**AVAILABLE DATA**

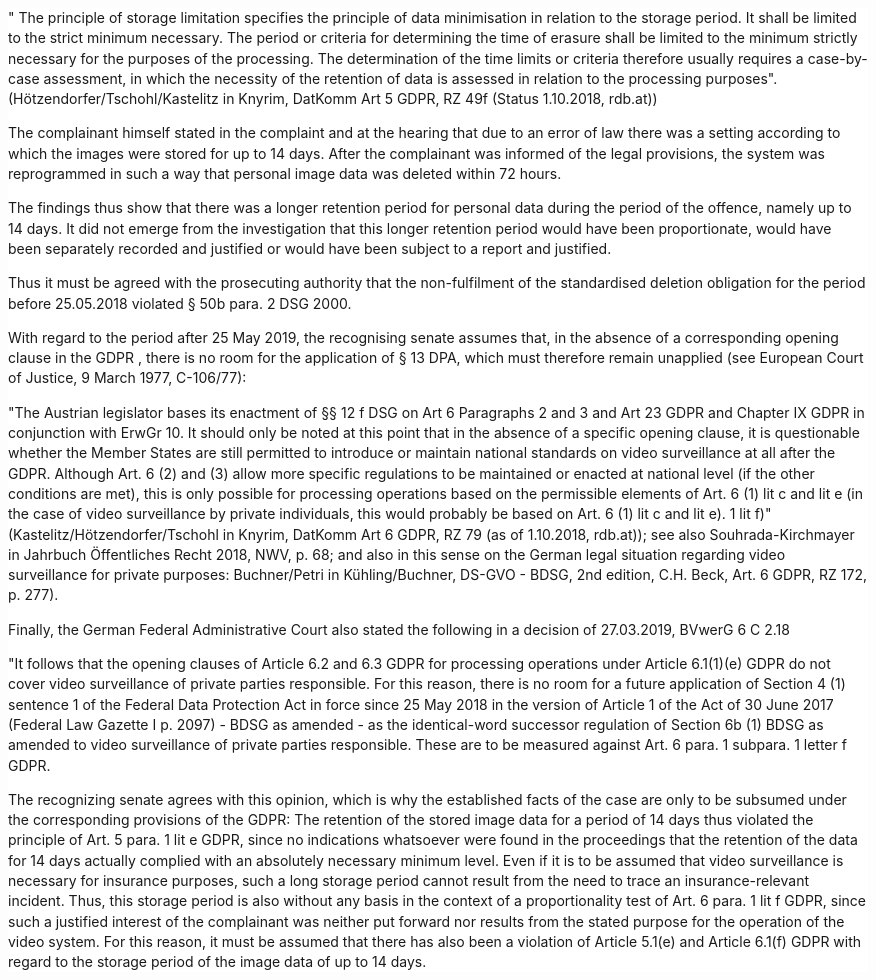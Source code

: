 " The principle of storage limitation specifies the principle of data minimisation in relation to the storage period. It shall be limited to the strict minimum necessary. The period or criteria for determining the time of erasure shall be limited to the minimum strictly necessary for the purposes of the processing. The determination of the time limits or criteria therefore usually requires a case-by-case assessment, in which the necessity of the retention of data is assessed in relation to the processing purposes". (Hötzendorfer/Tschohl/Kastelitz in Knyrim, DatKomm Art 5 GDPR, RZ 49f (Status 1.10.2018, rdb.at))

The complainant himself stated in the complaint and at the hearing that due to an error of law there was a setting according to which the images were stored for up to 14 days. After the complainant was informed of the legal provisions, the system was reprogrammed in such a way that personal image data was deleted within 72 hours.

The findings thus show that there was a longer retention period for personal data during the period of the offence, namely up to 14 days. It did not emerge from the investigation that this longer retention period would have been proportionate, would have been separately recorded and justified or would have been subject to a report and justified.

Thus it must be agreed with the prosecuting authority that the non-fulfilment of the standardised deletion obligation for the period before 25.05.2018 violated § 50b para. 2 DSG 2000.

With regard to the period after 25 May 2019, the recognising senate assumes that, in the absence of a corresponding opening clause in the GDPR , there is no room for the application of § 13 DPA, which must therefore remain unapplied (see European Court of Justice, 9 March 1977, C-106/77):

"The Austrian legislator bases its enactment of §§ 12 f DSG on Art 6 Paragraphs 2 and 3 and Art 23 GDPR and Chapter IX GDPR in conjunction with ErwGr 10. It should only be noted at this point that in the absence of a specific opening clause, it is questionable whether the Member States are still permitted to introduce or maintain national standards on video surveillance at all after the GDPR. Although Art. 6 (2) and (3) allow more specific regulations to be maintained or enacted at national level (if the other conditions are met), this is only possible for processing operations based on the permissible elements of Art. 6 (1) lit c and lit e (in the case of video surveillance by private individuals, this would probably be based on Art. 6 (1) lit c and lit e). 1 lit f)" (Kastelitz/Hötzendorfer/Tschohl in Knyrim, DatKomm Art 6 GDPR, RZ 79 (as of 1.10.2018, rdb.at)); see also Souhrada-Kirchmayer in Jahrbuch Öffentliches Recht 2018, NWV, p. 68; and also in this sense on the German legal situation regarding video surveillance for private purposes: Buchner/Petri in Kühling/Buchner, DS-GVO - BDSG, 2nd edition, C.H. Beck, Art. 6 GDPR, RZ 172, p. 277).

Finally, the German Federal Administrative Court also stated the following in a decision of 27.03.2019, BVwerG 6 C 2.18

"It follows that the opening clauses of Article 6.2 and 6.3 GDPR for processing operations under Article 6.1(1)(e) GDPR do not cover video surveillance of private parties responsible. For this reason, there is no room for a future application of Section 4 (1) sentence 1 of the Federal Data Protection Act in force since 25 May 2018 in the version of Article 1 of the Act of 30 June 2017 (Federal Law Gazette I p. 2097) - BDSG as amended - as the identical-word successor regulation of Section 6b (1) BDSG as amended to video surveillance of private parties responsible. These are to be measured against Art. 6 para. 1 subpara. 1 letter f GDPR.

The recognizing senate agrees with this opinion, which is why the established facts of the case are only to be subsumed under the corresponding provisions of the GDPR: The retention of the stored image data for a period of 14 days thus violated the principle of Art. 5 para. 1 lit e GDPR, since no indications whatsoever were found in the proceedings that the retention of the data for 14 days actually complied with an absolutely necessary minimum level. Even if it is to be assumed that video surveillance is necessary for insurance purposes, such a long storage period cannot result from the need to trace an insurance-relevant incident. Thus, this storage period is also without any basis in the context of a proportionality test of Art. 6 para. 1 lit f GDPR, since such a justified interest of the complainant was neither put forward nor results from the stated purpose for the operation of the video system. For this reason, it must be assumed that there has also been a violation of Article 5.1(e) and Article 6.1(f) GDPR with regard to the storage period of the image data of up to 14 days.
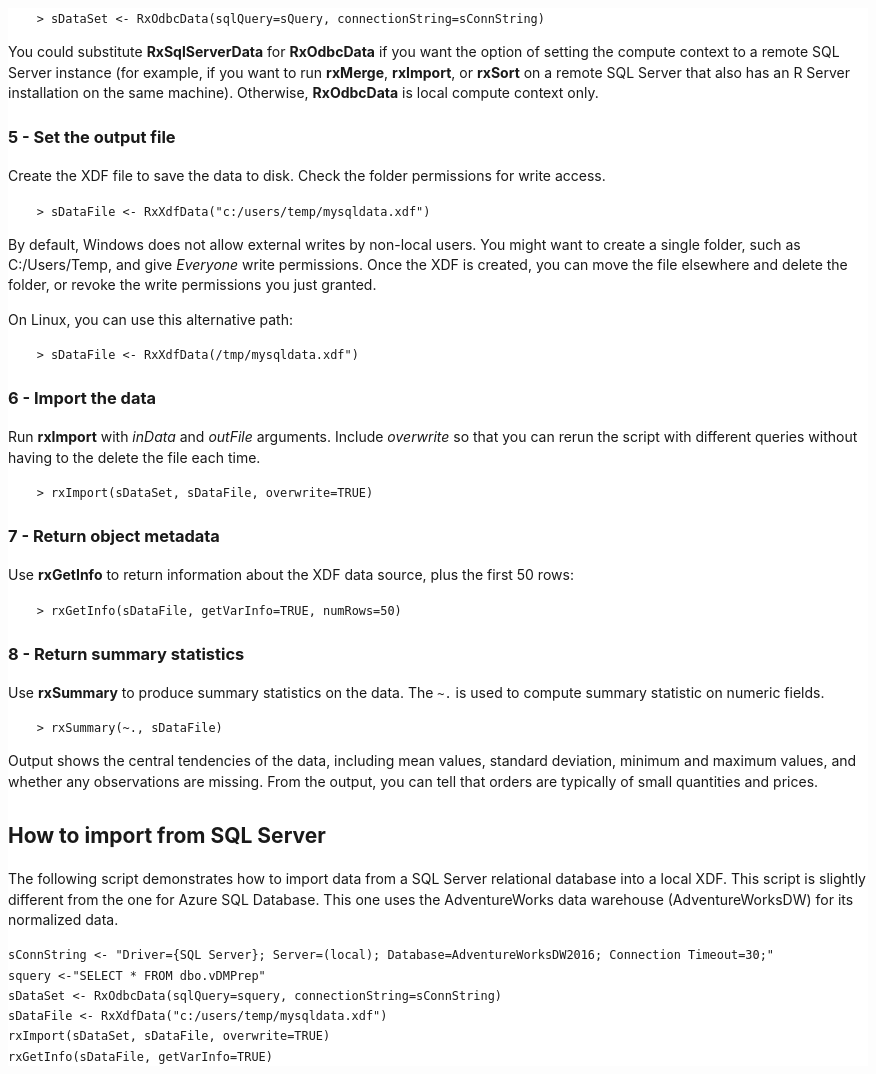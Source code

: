 		> sDataSet <- RxOdbcData(sqlQuery=sQuery, connectionString=sConnString)

You could substitute **RxSqlServerData** for **RxOdbcData** if you want the option of setting the compute context to a remote SQL Server instance (for example, if you want to run **rxMerge**, **rxImport**, or **rxSort** on a remote SQL Server that also has an R Server installation on the same machine). Otherwise, **RxOdbcData** is local compute context only.

### 5 - Set the output file

Create the XDF file to save the data to disk. Check the folder permissions for write access. 

		> sDataFile <- RxXdfData("c:/users/temp/mysqldata.xdf")

By default, Windows does not allow external writes by non-local users. You might want to create a single folder, such as C:/Users/Temp, and give *Everyone* write permissions. Once the XDF is created, you can move the file elsewhere and delete the folder, or revoke the write permissions you just granted.

On Linux, you can use this alternative path:

		> sDataFile <- RxXdfData(/tmp/mysqldata.xdf")

### 6 - Import the data

Run **rxImport** with *inData* and *outFile* arguments. Include *overwrite* so that you can rerun the script with different queries without having to the delete the file each time.

		> rxImport(sDataSet, sDataFile, overwrite=TRUE)

### 7 - Return object metadata

Use **rxGetInfo** to return information about the XDF data source, plus the first 50 rows:

		> rxGetInfo(sDataFile, getVarInfo=TRUE, numRows=50)

### 8 - Return summary statistics

Use **rxSummary** to produce summary statistics on the data. The `~.` is used to compute summary statistic on numeric fields.

		> rxSummary(~., sDataFile)

Output shows the central tendencies of the data, including mean values, standard deviation, minimum and maximum values, and whether any observations are missing. From the output, you can tell that orders are typically of small quantities and prices.

## How to import from SQL Server

The following script demonstrates how to import data from a SQL Server relational database into a local XDF. This script is slightly different from the one for Azure SQL Database. This one uses the AdventureWorks data warehouse (AdventureWorksDW) for its normalized data. 

	sConnString <- "Driver={SQL Server}; Server=(local); Database=AdventureWorksDW2016; Connection Timeout=30;"
	squery <-"SELECT * FROM dbo.vDMPrep"
	sDataSet <- RxOdbcData(sqlQuery=squery, connectionString=sConnString)
	sDataFile <- RxXdfData("c:/users/temp/mysqldata.xdf")
	rxImport(sDataSet, sDataFile, overwrite=TRUE)
	rxGetInfo(sDataFile, getVarInfo=TRUE)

**TASK INSTRUCTIONS**
Look through the material above and pick out each line holding the word "mysqldata".

**ANSWER**
		> sDataFile <- RxXdfData("c:/users/temp/mysqldata.xdf")
		> sDataFile <- RxXdfData(/tmp/mysqldata.xdf")
	sDataFile <- RxXdfData("c:/users/temp/mysqldata.xdf")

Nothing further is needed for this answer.